## INPUT

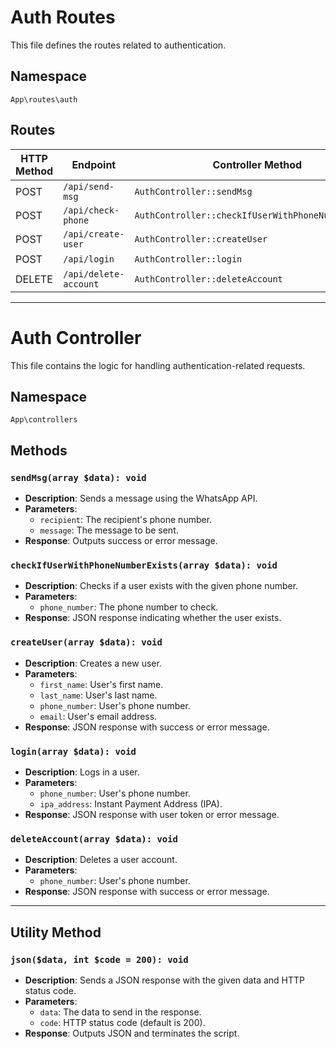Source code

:# Auth Routes

This file defines the routes related to authentication.

## Namespace
`App\routes\auth`

## Routes
| HTTP Method | Endpoint             | Controller Method                          | Middleware |
|-------------|----------------------|-------------------------------------------|------------|
| POST        | `/api/send-msg`      | `AuthController::sendMsg`                 | No Token   |
| POST        | `/api/check-phone`   | `AuthController::checkIfUserWithPhoneNumberExists` | No Token      |
| POST        | `/api/create-user`   | `AuthController::createUser`              | No Token      |
| POST        | `/api/login`         | `AuthController::login`                   | No Token      |
| DELETE      | `/api/delete-account`| `AuthController::deleteAccount`           | No Token      |

---

# Auth Controller

This file contains the logic for handling authentication-related requests.

## Namespace
`App\controllers`

## Methods

### `sendMsg(array $data): void`
- **Description**: Sends a message using the WhatsApp API.
- **Parameters**:
    - `recipient`: The recipient's phone number.
    - `message`: The message to be sent.
- **Response**: Outputs success or error message.

### `checkIfUserWithPhoneNumberExists(array $data): void`
- **Description**: Checks if a user exists with the given phone number.
- **Parameters**:
    - `phone_number`: The phone number to check.
- **Response**: JSON response indicating whether the user exists.

### `createUser(array $data): void`
- **Description**: Creates a new user.
- **Parameters**:
    - `first_name`: User's first name.
    - `last_name`: User's last name.
    - `phone_number`: User's phone number.
    - `email`: User's email address.
- **Response**: JSON response with success or error message.

### `login(array $data): void`
- **Description**: Logs in a user.
- **Parameters**:
    - `phone_number`: User's phone number.
    - `ipa_address`: Instant Payment Address (IPA).
- **Response**: JSON response with user token or error message.

### `deleteAccount(array $data): void`
- **Description**: Deletes a user account.
- **Parameters**:
    - `phone_number`: User's phone number.
- **Response**: JSON response with success or error message.

---

## Utility Method

### `json($data, int $code = 200): void`
- **Description**: Sends a JSON response with the given data and HTTP status code.
- **Parameters**:
    - `data`: The data to send in the response.
    - `code`: HTTP status code (default is 200).
- **Response**: Outputs JSON and terminates the script.
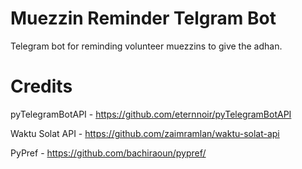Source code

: # Muezzin Reminder Telgram Bot

Telegram bot for reminding volunteer muezzins to give the adhan.

# Credits

pyTelegramBotAPI - https://github.com/eternnoir/pyTelegramBotAPI

Waktu Solat API - https://github.com/zaimramlan/waktu-solat-api

PyPref - https://github.com/bachiraoun/pypref/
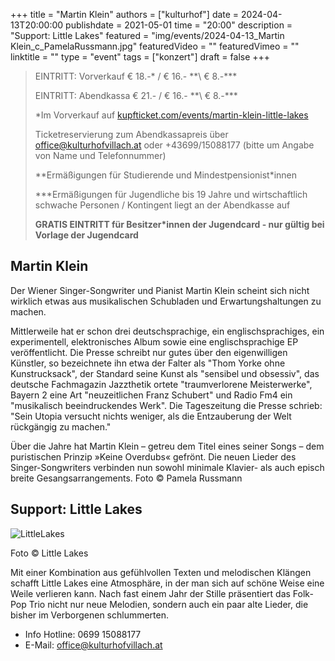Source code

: +++
title = "Martin Klein"
authors = ["kulturhof"]
date = 2024-04-13T20:00:00
publishdate = 2021-05-01
time = "20:00"
description = "Support: Little Lakes"
featured = "img/events/2024-04-13_Martin Klein_c_PamelaRussmann.jpg"
featuredVideo = ""
featuredVimeo = ""
linktitle = ""
type = "event"
tags = ["konzert"]
draft = false
+++

> EINTRITT: Vorverkauf € 18.-\* / € 16.- *\*\ € 8.-\*\*\*
> 
> EINTRITT: Abendkassa € 21.- / € 16.- *\*\ € 8.-\*\*\*
>
> \*Im Vorverkauf auf [kupfticket.com/events/martin-klein-little-lakes](https://kupfticket.com/events/martin-klein-little-lakes)
>
> Ticketreservierung zum Abendkassapreis über office@kulturhofvillach.at oder +43699/15088177 (bitte um Angabe von Name und Telefonnummer) 
> 
> \*\*Ermäßigungen für Studierende und Mindestpensionist\*innen
> 
> \*\*\*Ermäßigungen für Jugendliche bis 19 Jahre und wirtschaftlich schwache Personen / Kontingent liegt an der Abendkasse auf
> 
> **GRATIS EINTRITT für Besitzer\*innen der Jugendcard - nur gültig bei Vorlage der Jugendcard**



## Martin Klein

Der Wiener Singer-Songwriter und Pianist Martin Klein scheint sich nicht wirklich etwas aus musikalischen Schubladen und Erwartungshaltungen zu machen.

Mittlerweile hat er schon drei deutschsprachige, ein englischsprachiges, ein experimentell, elektronisches Album sowie eine englischsprachige EP veröffentlicht. Die Presse schreibt nur gutes über den eigenwilligen Künstler, so bezeichnete ihn etwa der Falter als "Thom Yorke ohne Kunstrucksack", der Standard seine Kunst als "sensibel und obsessiv", das deutsche Fachmagazin Jazzthetik ortete "traumverlorene Meisterwerke", Bayern 2 eine Art "neuzeitlichen Franz Schubert" und Radio Fm4 ein "musikalisch beeindruckendes Werk". Die Tageszeitung die Presse schrieb: "Sein Utopia versucht nichts weniger, als die Entzauberung der Welt rückgängig zu machen."

Über die Jahre hat Martin Klein – getreu dem Titel eines seiner Songs – dem puristischen Prinzip »Keine Overdubs« gefrönt. Die neuen Lieder des Singer-Songwriters verbinden nun sowohl minimale Klavier- als auch episch breite Gesangsarrangements.
Foto © Pamela Russmann

## Support: Little Lakes

![LittleLakes](/img/events/2024-04-13_LittleLakes_c_LittleLakes.jpg)

Foto © Little Lakes

Mit einer Kombination aus gefühlvollen Texten und melodischen Klängen schafft Little Lakes eine Atmosphäre, in der man sich auf schöne Weise eine Weile verlieren kann. Nach fast einem Jahr der Stille präsentiert das Folk-Pop Trio nicht nur neue Melodien, sondern auch ein paar alte Lieder, die bisher im Verborgenen schlummerten.


- Info Hotline: 0699 15088177 
- E-Mail: office@kulturhofvillach.at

## TO DO
Would you please output each record exactly, leaving the images out?

## ANSWER TO THIS TASK
Source code

:# Auth Routes

This file defines the routes related to authentication.

## Namespace
`App\routes\auth`

## Routes
| HTTP Method | Endpoint             | Controller Method                          | Middleware |
|-------------|----------------------|-------------------------------------------|------------|
| POST        | `/api/send-msg`      | `AuthController::sendMsg`                 | No Token   |
| POST        | `/api/check-phone`   | `AuthController::checkIfUserWithPhoneNumberExists` | No Token      |
| POST        | `/api/create-user`   | `AuthController::createUser`              | No Token      |
| POST        | `/api/login`         | `AuthController::login`                   | No Token      |
| DELETE      | `/api/delete-account`| `AuthController::deleteAccount`           | No Token      |

---

# Auth Controller

This file contains the logic for handling authentication-related requests.

## Namespace
`App\controllers`

## Methods

### `sendMsg(array $data): void`
- **Description**: Sends a message using the WhatsApp API.
- **Parameters**:
    - `recipient`: The recipient's phone number.
    - `message`: The message to be sent.
- **Response**: Outputs success or error message.

### `checkIfUserWithPhoneNumberExists(array $data): void`
- **Description**: Checks if a user exists with the given phone number.
- **Parameters**:
    - `phone_number`: The phone number to check.
- **Response**: JSON response indicating whether the user exists.

### `createUser(array $data): void`
- **Description**: Creates a new user.
- **Parameters**:
    - `first_name`: User's first name.
    - `last_name`: User's last name.
    - `phone_number`: User's phone number.
    - `email`: User's email address.
- **Response**: JSON response with success or error message.

### `login(array $data): void`
- **Description**: Logs in a user.
- **Parameters**:
    - `phone_number`: User's phone number.
    - `ipa_address`: Instant Payment Address (IPA).
- **Response**: JSON response with user token or error message.

### `deleteAccount(array $data): void`
- **Description**: Deletes a user account.
- **Parameters**:
    - `phone_number`: User's phone number.
- **Response**: JSON response with success or error message.

---

## Utility Method

### `json($data, int $code = 200): void`
- **Description**: Sends a JSON response with the given data and HTTP status code.
- **Parameters**:
    - `data`: The data to send in the response.
    - `code`: HTTP status code (default is 200).
- **Response**: Outputs JSON and terminates the script.
Source code

: # Muezzin Reminder Telgram Bot

Telegram bot for reminding volunteer muezzins to give the adhan.

# Credits

pyTelegramBotAPI - https://github.com/eternnoir/pyTelegramBotAPI

Waktu Solat API - https://github.com/zaimramlan/waktu-solat-api

PyPref - https://github.com/bachiraoun/pypref/
Source code

: +++
title = "Martin Klein"
authors = ["kulturhof"]
date = 2024-04-13T20:00:00
publishdate = 2021-05-01
time = "20:00"
description = "Support: Little Lakes"
featured = "img/events/2024-04-13_Martin Klein_c_PamelaRussmann.jpg"
featuredVideo = ""
featuredVimeo = ""
linktitle = ""
type = "event"
tags = ["konzert"]
draft = false
+++

> EINTRITT: Vorverkauf € 18.-\* / € 16.- *\*\ € 8.-\*\*\*
> 
> EINTRITT: Abendkassa € 21.- / € 16.- *\*\ € 8.-\*\*\*
>
> \*Im Vorverkauf auf [kupfticket.com/events/martin-klein-little-lakes](https://kupfticket.com/events/martin-klein-little-lakes)
>
> Ticketreservierung zum Abendkassapreis über office@kulturhofvillach.at oder +43699/15088177 (bitte um Angabe von Name und Telefonnummer) 
> 
> \*\*Ermäßigungen für Studierende und Mindestpensionist\*innen
> 
> \*\*\*Ermäßigungen für Jugendliche bis 19 Jahre und wirtschaftlich schwache Personen / Kontingent liegt an der Abendkasse auf
> 
> **GRATIS EINTRITT für Besitzer\*innen der Jugendcard - nur gültig bei Vorlage der Jugendcard**



## Martin Klein

Der Wiener Singer-Songwriter und Pianist Martin Klein scheint sich nicht wirklich etwas aus musikalischen Schubladen und Erwartungshaltungen zu machen.

Mittlerweile hat er schon drei deutschsprachige, ein englischsprachiges, ein experimentell, elektronisches Album sowie eine englischsprachige EP veröffentlicht. Die Presse schreibt nur gutes über den eigenwilligen Künstler, so bezeichnete ihn etwa der Falter als "Thom Yorke ohne Kunstrucksack", der Standard seine Kunst als "sensibel und obsessiv", das deutsche Fachmagazin Jazzthetik ortete "traumverlorene Meisterwerke", Bayern 2 eine Art "neuzeitlichen Franz Schubert" und Radio Fm4 ein "musikalisch beeindruckendes Werk". Die Tageszeitung die Presse schrieb: "Sein Utopia versucht nichts weniger, als die Entzauberung der Welt rückgängig zu machen."

Über die Jahre hat Martin Klein – getreu dem Titel eines seiner Songs – dem puristischen Prinzip »Keine Overdubs« gefrönt. Die neuen Lieder des Singer-Songwriters verbinden nun sowohl minimale Klavier- als auch episch breite Gesangsarrangements.
Foto © Pamela Russmann

## Support: Little Lakes

![LittleLakes](/img/events/2024-04-13_LittleLakes_c_LittleLakes.jpg)

Foto © Little Lakes

Mit einer Kombination aus gefühlvollen Texten und melodischen Klängen schafft Little Lakes eine Atmosphäre, in der man sich auf schöne Weise eine Weile verlieren kann. Nach fast einem Jahr der Stille präsentiert das Folk-Pop Trio nicht nur neue Melodien, sondern auch ein paar alte Lieder, die bisher im Verborgenen schlummerten.


- Info Hotline: 0699 15088177 
- E-Mail: office@kulturhofvillach.at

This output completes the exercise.